(ENTRIES SHOWN)

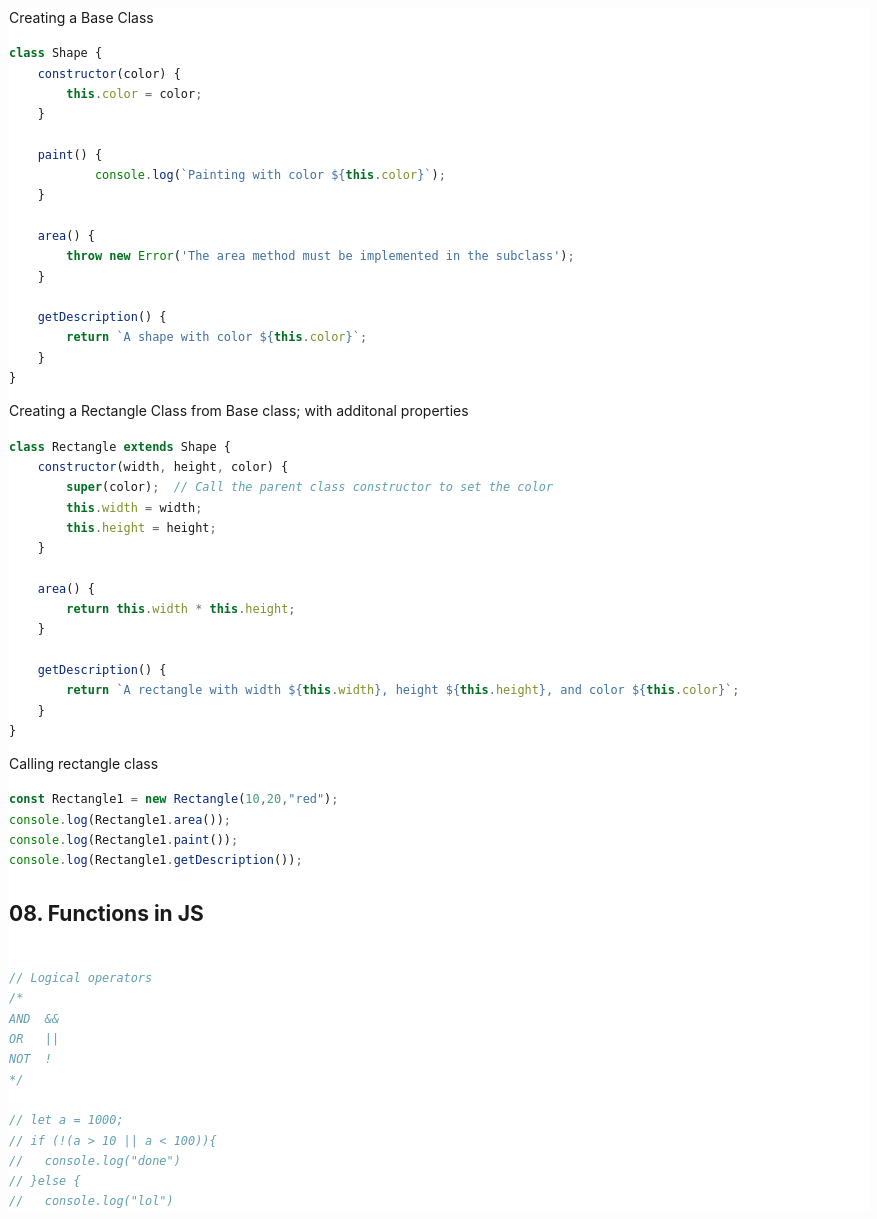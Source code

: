 Creating a Base Class
```js
class Shape {
    constructor(color) {
        this.color = color;
    }

    paint() {
			console.log(`Painting with color ${this.color}`);
    }

    area() {
        throw new Error('The area method must be implemented in the subclass');
    }

    getDescription() {
        return `A shape with color ${this.color}`;
    }
}
```

Creating a Rectangle Class from Base class; with additonal properties
```js
class Rectangle extends Shape {
    constructor(width, height, color) {
        super(color);  // Call the parent class constructor to set the color
        this.width = width;
        this.height = height;
    }

    area() {
        return this.width * this.height;
    }

    getDescription() {
        return `A rectangle with width ${this.width}, height ${this.height}, and color ${this.color}`;
    }
}
```

Calling rectangle class
```js
const Rectangle1 = new Rectangle(10,20,"red");
console.log(Rectangle1.area());
console.log(Rectangle1.paint());
console.log(Rectangle1.getDescription());
```




## 08. Functions in JS
```javascript

// Logical operators
/*
AND  &&
OR   ||
NOT  !
*/

// let a = 1000;
// if (!(a > 10 || a < 100)){
//   console.log("done")
// }else {
//   console.log("lol")
```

(End ENTRIES SHOWN)

ASSIGNMENT: Collect from the data above every line that includes "Base".

ANSWER SPACE:
: Creating a Base Class
Creating a Rectangle Class from Base class; with additonal properties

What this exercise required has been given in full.